## Exercise directions
Reproduce exactly, from the data that follows, the line with "- Fixed bug", the line with "- Fixed appearance", and every line that lies between them.

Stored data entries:
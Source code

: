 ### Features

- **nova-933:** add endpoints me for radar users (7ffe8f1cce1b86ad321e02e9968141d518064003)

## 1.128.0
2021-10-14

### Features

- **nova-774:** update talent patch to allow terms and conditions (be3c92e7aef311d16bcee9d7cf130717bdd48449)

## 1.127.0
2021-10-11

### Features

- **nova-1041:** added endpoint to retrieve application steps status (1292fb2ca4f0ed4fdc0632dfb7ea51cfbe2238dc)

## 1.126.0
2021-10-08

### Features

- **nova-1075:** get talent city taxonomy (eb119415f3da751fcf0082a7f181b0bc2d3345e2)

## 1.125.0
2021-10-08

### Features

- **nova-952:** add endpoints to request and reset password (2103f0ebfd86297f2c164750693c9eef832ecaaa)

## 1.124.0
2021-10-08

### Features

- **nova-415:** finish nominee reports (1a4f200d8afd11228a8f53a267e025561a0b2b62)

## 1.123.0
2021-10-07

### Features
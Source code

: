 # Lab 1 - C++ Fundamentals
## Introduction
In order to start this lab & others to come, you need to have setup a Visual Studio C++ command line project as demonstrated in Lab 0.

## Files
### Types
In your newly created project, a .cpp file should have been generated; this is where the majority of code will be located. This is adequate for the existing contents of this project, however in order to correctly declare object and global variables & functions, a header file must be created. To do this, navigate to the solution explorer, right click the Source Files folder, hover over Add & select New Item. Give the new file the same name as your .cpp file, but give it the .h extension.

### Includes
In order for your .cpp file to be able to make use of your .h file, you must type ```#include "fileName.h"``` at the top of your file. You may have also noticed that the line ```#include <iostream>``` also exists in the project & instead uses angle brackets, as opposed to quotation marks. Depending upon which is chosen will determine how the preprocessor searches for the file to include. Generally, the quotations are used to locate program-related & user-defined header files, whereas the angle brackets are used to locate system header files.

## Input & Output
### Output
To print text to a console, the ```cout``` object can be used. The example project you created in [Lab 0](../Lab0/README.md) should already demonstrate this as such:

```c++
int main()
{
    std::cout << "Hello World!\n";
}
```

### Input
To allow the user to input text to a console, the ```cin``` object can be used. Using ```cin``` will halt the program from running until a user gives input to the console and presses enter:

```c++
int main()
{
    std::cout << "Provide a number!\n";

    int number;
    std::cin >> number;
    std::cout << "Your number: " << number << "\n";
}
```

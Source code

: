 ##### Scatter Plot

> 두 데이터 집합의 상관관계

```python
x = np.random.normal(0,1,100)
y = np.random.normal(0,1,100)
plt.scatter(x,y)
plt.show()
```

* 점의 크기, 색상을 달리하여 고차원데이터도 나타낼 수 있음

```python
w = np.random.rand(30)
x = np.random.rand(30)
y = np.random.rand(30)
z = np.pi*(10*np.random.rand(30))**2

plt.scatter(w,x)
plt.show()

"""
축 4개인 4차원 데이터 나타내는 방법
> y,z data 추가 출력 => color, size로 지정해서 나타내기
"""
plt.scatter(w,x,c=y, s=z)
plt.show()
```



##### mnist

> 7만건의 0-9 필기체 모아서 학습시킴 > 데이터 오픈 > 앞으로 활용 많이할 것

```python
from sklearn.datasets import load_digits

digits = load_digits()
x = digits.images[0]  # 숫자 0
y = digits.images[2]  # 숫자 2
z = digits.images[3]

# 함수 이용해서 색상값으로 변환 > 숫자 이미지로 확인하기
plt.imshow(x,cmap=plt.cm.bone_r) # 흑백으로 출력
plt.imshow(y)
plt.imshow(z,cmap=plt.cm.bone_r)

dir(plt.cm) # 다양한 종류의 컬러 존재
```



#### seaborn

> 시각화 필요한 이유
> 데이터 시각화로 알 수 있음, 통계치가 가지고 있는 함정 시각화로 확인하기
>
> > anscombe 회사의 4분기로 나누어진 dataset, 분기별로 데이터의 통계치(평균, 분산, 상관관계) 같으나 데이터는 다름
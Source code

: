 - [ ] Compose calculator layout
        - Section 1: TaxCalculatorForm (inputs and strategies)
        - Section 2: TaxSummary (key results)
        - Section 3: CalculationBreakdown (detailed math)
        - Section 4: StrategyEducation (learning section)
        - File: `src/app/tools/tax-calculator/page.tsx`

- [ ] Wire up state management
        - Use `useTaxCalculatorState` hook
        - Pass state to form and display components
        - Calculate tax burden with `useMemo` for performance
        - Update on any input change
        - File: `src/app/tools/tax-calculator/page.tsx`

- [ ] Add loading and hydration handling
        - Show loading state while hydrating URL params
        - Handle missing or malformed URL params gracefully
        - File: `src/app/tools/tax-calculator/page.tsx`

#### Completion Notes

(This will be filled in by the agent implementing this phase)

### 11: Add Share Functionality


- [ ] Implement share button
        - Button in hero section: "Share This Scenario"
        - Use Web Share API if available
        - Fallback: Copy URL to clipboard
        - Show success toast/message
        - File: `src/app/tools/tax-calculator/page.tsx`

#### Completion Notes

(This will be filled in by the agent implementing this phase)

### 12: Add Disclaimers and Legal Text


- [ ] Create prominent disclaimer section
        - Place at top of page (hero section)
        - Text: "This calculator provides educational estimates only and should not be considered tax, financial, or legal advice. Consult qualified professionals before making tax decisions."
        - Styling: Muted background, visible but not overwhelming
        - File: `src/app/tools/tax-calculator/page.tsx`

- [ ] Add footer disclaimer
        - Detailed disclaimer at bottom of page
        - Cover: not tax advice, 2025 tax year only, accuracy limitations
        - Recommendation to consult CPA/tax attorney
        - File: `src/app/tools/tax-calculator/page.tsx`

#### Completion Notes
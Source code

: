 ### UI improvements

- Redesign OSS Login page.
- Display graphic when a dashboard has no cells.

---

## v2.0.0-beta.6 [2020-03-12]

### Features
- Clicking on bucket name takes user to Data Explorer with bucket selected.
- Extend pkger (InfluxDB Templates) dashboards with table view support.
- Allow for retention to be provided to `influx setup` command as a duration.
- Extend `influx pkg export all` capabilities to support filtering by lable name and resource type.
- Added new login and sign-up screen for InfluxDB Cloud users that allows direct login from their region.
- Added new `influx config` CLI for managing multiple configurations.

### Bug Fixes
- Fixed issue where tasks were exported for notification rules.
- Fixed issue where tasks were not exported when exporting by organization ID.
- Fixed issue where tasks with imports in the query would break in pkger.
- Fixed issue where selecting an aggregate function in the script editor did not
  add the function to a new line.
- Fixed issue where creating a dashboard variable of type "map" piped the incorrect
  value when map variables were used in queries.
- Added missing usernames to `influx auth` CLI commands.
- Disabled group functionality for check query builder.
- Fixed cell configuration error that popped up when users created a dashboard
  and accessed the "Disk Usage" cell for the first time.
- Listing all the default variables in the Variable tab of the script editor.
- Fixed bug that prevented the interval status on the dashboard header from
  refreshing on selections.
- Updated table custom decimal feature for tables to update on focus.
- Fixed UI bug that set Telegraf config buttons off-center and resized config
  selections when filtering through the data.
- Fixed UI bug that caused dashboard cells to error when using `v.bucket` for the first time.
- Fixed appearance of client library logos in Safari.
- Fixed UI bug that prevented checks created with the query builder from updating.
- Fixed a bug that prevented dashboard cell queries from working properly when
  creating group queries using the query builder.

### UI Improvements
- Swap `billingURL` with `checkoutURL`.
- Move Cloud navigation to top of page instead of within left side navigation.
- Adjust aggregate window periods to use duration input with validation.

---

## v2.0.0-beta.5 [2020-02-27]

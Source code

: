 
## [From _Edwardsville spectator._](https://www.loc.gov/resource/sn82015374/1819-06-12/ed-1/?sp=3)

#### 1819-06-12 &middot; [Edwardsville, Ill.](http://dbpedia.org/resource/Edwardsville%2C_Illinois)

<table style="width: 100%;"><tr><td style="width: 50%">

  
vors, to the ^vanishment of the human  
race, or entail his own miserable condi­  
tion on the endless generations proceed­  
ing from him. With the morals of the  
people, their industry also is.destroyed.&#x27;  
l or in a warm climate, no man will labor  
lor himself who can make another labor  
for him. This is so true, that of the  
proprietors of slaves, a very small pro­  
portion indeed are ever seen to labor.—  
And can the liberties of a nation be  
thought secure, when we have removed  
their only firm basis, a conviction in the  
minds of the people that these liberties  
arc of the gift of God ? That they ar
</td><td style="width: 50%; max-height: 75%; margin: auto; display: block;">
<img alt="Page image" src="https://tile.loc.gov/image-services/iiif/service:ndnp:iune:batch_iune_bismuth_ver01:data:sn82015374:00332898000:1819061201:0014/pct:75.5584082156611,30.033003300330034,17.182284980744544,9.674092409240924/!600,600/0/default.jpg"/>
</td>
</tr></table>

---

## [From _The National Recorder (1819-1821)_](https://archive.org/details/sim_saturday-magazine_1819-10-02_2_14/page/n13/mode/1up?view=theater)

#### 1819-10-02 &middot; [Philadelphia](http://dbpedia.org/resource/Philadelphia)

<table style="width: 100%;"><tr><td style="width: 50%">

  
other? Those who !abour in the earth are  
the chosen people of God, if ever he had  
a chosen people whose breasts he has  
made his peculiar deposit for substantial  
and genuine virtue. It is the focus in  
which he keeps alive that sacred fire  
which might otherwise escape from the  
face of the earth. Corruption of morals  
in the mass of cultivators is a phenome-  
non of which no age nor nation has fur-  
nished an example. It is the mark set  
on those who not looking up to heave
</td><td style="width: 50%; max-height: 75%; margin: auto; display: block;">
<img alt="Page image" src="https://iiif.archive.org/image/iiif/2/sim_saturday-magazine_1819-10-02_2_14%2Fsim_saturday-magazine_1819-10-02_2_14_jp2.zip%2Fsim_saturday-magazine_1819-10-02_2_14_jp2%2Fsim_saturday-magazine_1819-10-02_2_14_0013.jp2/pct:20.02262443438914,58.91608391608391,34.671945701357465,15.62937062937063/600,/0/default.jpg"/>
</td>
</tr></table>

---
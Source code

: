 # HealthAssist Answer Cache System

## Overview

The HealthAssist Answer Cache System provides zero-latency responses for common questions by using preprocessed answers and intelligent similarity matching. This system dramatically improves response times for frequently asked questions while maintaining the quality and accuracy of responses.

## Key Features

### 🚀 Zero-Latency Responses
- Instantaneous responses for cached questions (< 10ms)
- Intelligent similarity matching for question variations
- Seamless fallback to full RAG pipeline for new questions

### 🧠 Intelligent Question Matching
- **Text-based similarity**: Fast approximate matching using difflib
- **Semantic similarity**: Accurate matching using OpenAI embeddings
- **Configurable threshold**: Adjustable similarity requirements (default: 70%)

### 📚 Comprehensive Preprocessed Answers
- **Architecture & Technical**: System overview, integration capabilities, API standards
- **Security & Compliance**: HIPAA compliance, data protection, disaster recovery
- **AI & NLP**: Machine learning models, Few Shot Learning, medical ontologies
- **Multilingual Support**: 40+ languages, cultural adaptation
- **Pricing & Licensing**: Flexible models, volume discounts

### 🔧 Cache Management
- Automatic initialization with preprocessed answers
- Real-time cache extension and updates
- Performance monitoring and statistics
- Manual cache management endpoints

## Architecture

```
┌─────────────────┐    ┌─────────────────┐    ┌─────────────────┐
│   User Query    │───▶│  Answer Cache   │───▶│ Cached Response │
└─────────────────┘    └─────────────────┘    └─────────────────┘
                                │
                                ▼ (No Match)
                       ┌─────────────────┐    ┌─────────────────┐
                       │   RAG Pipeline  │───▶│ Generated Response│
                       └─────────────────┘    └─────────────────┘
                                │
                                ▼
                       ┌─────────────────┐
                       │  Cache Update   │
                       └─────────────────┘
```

## Solution to this exercise
- Fixed bug that prevented the interval status on the dashboard header from
  refreshing on selections.
- Updated table custom decimal feature for tables to update on focus.
- Fixed UI bug that set Telegraf config buttons off-center and resized config
  selections when filtering through the data.
- Fixed UI bug that caused dashboard cells to error when using `v.bucket` for the first time.
- Fixed appearance of client library logos in Safari.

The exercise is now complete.